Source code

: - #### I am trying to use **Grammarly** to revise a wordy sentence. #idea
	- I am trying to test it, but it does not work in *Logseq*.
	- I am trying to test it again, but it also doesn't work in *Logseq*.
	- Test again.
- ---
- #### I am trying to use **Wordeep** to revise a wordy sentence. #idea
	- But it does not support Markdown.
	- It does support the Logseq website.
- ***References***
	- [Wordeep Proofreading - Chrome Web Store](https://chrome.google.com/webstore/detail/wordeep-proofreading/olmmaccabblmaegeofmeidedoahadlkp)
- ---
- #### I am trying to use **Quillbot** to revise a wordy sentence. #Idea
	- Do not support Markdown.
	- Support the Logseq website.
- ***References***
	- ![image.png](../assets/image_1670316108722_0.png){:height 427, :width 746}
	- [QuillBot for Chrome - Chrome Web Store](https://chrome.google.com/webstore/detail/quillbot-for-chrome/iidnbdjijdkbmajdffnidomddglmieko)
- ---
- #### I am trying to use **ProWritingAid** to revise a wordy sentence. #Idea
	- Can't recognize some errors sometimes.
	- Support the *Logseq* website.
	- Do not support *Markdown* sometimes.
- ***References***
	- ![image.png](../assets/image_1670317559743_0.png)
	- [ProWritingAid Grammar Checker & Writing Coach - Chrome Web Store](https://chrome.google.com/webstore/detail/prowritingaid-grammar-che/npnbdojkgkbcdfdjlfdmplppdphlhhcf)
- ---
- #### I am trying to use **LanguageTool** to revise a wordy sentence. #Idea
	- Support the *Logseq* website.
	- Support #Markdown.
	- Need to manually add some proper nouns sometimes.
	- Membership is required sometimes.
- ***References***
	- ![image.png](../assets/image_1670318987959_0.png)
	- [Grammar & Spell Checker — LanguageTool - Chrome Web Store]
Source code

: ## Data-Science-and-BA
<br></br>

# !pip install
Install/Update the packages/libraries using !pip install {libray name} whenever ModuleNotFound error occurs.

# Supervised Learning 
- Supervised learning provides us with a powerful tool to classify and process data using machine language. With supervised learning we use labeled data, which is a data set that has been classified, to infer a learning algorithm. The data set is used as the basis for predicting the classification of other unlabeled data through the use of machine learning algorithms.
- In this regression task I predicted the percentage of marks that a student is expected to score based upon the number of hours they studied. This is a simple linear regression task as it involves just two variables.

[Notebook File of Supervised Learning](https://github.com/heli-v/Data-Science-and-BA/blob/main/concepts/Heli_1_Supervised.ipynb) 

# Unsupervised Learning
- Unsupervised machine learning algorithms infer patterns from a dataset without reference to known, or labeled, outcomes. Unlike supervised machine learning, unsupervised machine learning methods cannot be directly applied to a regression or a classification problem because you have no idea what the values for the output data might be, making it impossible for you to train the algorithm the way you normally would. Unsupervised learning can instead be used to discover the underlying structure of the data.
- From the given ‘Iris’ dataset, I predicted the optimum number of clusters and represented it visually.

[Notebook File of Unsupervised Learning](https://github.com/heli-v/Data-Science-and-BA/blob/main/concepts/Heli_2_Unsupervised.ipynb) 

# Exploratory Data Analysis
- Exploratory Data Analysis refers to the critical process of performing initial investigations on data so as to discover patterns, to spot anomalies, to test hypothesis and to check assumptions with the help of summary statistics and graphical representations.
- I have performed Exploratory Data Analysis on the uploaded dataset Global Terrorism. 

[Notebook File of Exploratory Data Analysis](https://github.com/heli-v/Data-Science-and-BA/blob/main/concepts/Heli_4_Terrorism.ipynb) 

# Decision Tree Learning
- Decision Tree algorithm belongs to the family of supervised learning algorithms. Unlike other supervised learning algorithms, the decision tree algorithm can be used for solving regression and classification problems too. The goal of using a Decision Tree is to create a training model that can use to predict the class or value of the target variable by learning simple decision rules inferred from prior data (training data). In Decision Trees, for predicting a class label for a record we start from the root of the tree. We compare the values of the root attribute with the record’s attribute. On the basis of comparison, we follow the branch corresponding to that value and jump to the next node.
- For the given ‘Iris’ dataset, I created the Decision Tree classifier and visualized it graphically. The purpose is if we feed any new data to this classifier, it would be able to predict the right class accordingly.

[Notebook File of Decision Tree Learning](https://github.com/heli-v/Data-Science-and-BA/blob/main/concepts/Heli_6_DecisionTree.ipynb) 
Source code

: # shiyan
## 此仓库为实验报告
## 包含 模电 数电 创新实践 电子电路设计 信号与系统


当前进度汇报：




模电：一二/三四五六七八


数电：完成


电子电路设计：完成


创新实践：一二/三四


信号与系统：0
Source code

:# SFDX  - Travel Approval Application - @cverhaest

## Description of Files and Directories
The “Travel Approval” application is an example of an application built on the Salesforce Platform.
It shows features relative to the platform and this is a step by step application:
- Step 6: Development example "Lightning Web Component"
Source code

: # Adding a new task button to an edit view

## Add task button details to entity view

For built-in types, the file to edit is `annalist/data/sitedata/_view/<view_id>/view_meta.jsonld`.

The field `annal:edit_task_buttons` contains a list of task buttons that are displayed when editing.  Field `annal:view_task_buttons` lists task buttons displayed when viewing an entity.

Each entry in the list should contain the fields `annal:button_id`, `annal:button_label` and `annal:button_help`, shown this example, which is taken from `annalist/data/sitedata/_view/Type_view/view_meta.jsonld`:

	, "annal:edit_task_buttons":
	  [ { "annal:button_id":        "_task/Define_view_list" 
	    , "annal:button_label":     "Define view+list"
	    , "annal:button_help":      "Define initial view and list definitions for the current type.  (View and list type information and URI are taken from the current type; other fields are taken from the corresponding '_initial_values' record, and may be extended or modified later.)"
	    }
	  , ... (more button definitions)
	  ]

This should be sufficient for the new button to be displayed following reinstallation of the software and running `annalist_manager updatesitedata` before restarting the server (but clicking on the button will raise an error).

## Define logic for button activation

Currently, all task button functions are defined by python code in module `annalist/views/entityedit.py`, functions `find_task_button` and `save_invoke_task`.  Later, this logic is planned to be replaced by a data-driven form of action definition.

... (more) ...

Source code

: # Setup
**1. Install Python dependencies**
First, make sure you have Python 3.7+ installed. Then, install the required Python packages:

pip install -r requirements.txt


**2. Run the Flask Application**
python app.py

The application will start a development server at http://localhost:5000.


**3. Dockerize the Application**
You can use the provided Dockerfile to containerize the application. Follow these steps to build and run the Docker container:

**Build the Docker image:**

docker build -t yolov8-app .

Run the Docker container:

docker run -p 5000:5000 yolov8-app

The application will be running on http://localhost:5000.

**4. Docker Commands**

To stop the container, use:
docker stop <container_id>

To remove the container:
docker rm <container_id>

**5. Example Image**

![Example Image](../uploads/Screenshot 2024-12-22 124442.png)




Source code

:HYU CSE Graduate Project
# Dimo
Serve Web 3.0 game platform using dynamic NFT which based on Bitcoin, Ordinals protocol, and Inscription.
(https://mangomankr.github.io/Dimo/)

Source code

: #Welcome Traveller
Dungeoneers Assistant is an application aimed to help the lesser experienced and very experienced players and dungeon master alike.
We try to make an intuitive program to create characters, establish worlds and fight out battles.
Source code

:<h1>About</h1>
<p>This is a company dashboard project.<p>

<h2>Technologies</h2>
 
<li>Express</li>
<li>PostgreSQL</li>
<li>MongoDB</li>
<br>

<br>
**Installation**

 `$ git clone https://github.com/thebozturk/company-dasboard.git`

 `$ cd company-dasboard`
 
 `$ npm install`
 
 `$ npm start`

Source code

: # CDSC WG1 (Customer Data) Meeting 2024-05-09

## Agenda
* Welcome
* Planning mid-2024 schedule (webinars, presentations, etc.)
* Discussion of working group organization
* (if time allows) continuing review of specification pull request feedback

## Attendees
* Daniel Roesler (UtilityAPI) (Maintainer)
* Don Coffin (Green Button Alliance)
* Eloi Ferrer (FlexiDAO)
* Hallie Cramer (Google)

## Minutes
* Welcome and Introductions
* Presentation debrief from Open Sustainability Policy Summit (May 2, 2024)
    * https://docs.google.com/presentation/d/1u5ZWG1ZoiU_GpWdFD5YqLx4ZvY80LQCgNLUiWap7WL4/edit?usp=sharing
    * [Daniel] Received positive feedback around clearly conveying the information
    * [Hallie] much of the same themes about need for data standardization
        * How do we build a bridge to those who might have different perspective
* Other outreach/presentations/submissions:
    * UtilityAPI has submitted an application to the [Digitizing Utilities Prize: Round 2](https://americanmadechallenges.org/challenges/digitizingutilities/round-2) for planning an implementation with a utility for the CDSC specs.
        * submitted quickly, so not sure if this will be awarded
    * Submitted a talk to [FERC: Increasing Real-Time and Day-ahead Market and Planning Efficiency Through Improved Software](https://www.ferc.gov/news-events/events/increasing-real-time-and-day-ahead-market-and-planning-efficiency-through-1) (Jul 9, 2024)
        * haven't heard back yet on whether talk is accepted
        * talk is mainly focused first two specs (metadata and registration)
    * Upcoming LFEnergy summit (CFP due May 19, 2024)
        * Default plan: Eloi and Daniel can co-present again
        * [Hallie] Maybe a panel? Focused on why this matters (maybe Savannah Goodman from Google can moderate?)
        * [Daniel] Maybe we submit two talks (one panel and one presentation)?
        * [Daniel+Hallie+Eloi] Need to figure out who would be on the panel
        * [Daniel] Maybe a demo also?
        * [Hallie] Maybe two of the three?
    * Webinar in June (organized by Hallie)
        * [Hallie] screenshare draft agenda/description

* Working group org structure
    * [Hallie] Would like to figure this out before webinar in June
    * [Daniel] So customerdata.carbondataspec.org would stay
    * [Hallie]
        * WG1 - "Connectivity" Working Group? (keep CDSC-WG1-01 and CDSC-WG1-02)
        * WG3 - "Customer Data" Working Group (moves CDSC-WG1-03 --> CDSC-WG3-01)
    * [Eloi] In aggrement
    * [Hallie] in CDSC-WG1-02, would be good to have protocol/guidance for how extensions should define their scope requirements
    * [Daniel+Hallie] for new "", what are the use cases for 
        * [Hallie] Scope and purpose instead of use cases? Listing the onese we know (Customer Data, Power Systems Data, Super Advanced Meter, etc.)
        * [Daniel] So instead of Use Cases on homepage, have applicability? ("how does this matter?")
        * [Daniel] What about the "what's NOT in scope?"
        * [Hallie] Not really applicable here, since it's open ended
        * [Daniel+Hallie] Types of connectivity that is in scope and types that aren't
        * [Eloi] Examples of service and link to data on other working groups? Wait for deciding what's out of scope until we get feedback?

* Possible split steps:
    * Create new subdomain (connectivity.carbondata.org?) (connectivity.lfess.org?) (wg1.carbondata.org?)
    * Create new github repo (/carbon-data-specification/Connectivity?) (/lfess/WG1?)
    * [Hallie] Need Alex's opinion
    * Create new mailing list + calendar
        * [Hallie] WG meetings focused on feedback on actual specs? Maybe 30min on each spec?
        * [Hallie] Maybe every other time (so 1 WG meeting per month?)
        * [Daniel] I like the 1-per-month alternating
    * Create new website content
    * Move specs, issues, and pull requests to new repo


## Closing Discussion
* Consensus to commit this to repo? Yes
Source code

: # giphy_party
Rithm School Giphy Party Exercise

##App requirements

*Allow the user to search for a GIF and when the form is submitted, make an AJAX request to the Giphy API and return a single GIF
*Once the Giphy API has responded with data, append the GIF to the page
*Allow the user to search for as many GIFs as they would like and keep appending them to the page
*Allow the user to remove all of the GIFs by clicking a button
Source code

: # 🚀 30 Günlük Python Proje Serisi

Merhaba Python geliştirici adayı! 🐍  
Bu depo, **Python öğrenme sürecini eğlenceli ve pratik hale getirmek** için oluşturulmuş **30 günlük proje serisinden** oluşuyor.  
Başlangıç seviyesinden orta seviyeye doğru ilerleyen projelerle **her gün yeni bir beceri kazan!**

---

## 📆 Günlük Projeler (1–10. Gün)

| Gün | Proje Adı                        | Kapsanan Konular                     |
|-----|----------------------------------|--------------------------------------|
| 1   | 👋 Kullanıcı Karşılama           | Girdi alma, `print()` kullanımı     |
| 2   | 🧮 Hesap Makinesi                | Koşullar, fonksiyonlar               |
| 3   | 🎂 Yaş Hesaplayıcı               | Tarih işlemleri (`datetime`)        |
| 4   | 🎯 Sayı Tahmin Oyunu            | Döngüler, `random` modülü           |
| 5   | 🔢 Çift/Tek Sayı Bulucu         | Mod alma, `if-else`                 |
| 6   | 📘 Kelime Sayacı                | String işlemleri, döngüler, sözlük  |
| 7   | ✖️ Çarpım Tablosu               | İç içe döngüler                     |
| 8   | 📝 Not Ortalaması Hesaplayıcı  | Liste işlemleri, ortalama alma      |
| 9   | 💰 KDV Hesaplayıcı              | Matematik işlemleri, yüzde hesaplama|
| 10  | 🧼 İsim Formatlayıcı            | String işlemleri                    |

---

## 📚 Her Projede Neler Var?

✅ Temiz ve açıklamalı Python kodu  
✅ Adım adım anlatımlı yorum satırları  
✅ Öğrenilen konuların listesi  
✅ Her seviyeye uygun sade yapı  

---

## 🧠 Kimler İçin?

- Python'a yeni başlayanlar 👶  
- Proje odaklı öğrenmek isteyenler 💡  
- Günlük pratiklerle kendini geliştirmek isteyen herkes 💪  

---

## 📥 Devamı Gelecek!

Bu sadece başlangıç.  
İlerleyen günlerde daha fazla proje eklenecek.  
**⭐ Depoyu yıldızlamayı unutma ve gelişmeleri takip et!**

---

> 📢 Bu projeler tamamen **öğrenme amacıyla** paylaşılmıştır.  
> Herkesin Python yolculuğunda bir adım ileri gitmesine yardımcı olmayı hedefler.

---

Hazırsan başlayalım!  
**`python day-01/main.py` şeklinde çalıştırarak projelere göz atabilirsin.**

### Exercise requirements
What belongs in the answer is each line of the data that has the word "Welcome".

### Exercise output
: #Welcome Traveller
* Welcome
* Welcome and Introductions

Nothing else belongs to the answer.